Analecta (prélude en ré majeur du clavier bien tempéré bwv850)
Dictame (prélude en la mineur du clavier bien tempéré bwv889)
A la suite de jean (prélude de la suite pour violoncelle bwv1007)
Verso (prélude en do mineur du clavier bien tempéré bwv847)
Lisière (prélude en do mineur bwv999)
Souffle magnétique (suite française n°4 en mi bémol majeur pour clavier bwv815)
Que ma tristesse demeure (choral de la cantate jésus que ma joie demeure bwv147)
Lapsus (prélude en ré mineur du clavier bien tempéré bwv851)
Diagonale (variation de goldberg n°25 bwv988)
Réplique (prélude en ré bémol majeur du clavier bien tempéré bwv848)
Bien que largement improvisé, c'est un disque piano solo très pensé que le pianiste Edouard Ferlet sort ce mois-ci chez son label Mélisse ainsi le titre de son projet, qui a donné lieu à nombreux concerts en début d'année, était initialement nommé "Upside Bach" (voir vidéo en fin de page) mais le pianiste qui aime les jeux de mots trouvant ce premier " jeu de mot un peu trop tiré par les cheveux" a revu ce titre avec l'aide du pianiste/compositeur anglais Arden Day, ainsi l'explique-t-il à l'occasion d'un nouvel entretien à lire ci-dessous, et c'est donc désormais ce titre mûrement repensé à deux "Think Bach" que porte son projet.
Avant lui d'autres musiciens ont déjà réalisé des enregistrements remarquables autour de la musique de Bach par exemple Jacques Loussier, pianiste transmetteur de l'oeuvre de Bach dans un forme jazz très swinguante, en trio, également le pianiste Francis Lockwood qui ouvrait la porte à ses propres compositions en les faisant précéder de sa propre interprétation de préludes originaux de Bach jouées aussi avec son propre swing. Il est en fait assez fréquent désormais que des pianistes jazz s'inspirent de Bach plus ou moins ouvertement, comme d'autres compositeurs classiques et il serait trop long de tous les citer, Edouard Ferlet quant à lui se distingue en faisant entrer Bach dans ses propres (re)compositions dans un jeu aux règles multiples selon l'oeuvre qu'il explore mais dont il reste toujours maître.
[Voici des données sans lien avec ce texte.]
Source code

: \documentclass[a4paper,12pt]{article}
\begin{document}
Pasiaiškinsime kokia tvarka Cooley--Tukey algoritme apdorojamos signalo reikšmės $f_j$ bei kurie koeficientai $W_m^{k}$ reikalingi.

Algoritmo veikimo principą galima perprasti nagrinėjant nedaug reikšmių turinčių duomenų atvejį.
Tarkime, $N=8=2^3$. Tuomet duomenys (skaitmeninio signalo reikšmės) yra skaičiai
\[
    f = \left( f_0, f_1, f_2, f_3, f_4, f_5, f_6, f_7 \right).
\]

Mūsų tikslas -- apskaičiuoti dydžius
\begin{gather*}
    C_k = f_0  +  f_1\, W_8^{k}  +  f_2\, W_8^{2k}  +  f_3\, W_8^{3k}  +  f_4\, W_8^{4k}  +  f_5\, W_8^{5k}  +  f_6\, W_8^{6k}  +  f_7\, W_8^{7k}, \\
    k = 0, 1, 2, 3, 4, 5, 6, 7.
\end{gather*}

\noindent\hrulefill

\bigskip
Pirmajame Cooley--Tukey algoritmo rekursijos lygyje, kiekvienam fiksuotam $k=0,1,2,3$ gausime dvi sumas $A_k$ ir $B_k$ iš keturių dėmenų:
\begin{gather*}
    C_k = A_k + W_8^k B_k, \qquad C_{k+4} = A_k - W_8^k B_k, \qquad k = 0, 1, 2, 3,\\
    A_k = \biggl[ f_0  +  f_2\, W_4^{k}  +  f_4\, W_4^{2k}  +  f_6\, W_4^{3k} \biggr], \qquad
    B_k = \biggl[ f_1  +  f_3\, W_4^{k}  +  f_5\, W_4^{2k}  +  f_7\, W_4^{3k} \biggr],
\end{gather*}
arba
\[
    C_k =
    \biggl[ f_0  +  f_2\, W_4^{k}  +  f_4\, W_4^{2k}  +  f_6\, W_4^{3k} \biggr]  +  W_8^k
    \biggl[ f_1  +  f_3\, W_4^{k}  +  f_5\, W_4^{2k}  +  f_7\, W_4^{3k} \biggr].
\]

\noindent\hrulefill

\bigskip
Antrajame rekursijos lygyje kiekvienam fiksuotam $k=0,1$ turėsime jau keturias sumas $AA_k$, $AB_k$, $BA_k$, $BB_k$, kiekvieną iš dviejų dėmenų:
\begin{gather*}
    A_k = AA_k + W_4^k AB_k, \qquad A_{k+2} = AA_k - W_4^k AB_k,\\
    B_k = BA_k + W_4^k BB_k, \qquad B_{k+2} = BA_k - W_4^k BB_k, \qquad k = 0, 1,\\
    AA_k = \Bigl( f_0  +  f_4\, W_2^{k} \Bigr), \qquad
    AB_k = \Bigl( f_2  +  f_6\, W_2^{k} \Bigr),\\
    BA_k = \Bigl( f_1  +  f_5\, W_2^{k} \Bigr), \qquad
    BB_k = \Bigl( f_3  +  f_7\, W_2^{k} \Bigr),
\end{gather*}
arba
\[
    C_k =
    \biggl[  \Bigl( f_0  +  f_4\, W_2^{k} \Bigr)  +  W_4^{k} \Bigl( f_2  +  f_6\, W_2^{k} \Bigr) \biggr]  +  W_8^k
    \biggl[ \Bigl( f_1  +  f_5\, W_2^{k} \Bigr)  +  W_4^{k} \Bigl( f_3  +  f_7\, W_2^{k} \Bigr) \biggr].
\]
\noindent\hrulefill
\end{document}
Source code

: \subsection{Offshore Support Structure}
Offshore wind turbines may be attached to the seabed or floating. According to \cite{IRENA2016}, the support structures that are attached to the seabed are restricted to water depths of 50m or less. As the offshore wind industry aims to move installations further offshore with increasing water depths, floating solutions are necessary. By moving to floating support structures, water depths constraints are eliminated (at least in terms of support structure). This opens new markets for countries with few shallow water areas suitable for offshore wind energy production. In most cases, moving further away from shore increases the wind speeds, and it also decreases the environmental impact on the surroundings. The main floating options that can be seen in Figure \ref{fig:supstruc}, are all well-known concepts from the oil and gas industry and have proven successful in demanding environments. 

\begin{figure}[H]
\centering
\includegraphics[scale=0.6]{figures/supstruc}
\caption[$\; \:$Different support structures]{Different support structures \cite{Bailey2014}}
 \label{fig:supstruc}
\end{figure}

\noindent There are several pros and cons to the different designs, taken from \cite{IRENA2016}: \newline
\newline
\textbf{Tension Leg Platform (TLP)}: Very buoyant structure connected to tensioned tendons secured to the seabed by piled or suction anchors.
Ainsi le pianiste, pousse le jeu très loin non pas en jouant "du" Bach à sa façon mais en jouant "avec" Bach... "Avec" , préposition qui nuance effectivement fortement l'implication du compositeur/improvisateur ... Et de fait Ferlet est nullement un interprète de Bach, même s'il a du apprendre avant par coeur tous les pièces inspiratrices de ce disque, mais fait entrer la musique de Bach dans ses propres compositions... ce qui demande, vous l'imaginez, de bien penser ce disque en amont (même si la part de composition n'est que de 20 pour cent pour 80 pour cent d'improvisation selon le pianiste).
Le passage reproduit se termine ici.